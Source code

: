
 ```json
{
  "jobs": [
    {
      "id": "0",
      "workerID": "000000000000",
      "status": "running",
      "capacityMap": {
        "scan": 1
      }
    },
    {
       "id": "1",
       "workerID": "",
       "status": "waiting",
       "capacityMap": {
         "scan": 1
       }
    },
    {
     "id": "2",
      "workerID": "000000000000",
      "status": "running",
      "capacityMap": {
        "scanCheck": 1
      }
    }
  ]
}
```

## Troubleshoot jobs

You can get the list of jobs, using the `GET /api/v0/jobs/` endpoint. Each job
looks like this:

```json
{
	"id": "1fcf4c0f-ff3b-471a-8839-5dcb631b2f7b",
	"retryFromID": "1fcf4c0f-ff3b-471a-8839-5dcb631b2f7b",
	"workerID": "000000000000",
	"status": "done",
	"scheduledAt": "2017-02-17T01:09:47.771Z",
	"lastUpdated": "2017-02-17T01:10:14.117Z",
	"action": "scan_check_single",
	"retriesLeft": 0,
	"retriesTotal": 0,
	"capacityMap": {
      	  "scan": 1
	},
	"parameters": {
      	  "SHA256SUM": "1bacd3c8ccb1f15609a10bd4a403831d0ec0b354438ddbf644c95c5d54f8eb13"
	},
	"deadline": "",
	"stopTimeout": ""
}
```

◆ YOUR GOAL:
Repeat, word for word, the lines from the opening of the material through the line containing "## Troubleshoot jobs".

◆ ANSWER BELOW:
Source code

:
 ```json
{
  "jobs": [
    {
      "id": "0",
      "workerID": "000000000000",
      "status": "running",
      "capacityMap": {
        "scan": 1
      }
    },
    {
       "id": "1",
       "workerID": "",
       "status": "waiting",
       "capacityMap": {
         "scan": 1
       }
    },
    {
     "id": "2",
      "workerID": "000000000000",
      "status": "running",
      "capacityMap": {
        "scanCheck": 1
      }
    }
  ]
}
```

## Troubleshoot jobs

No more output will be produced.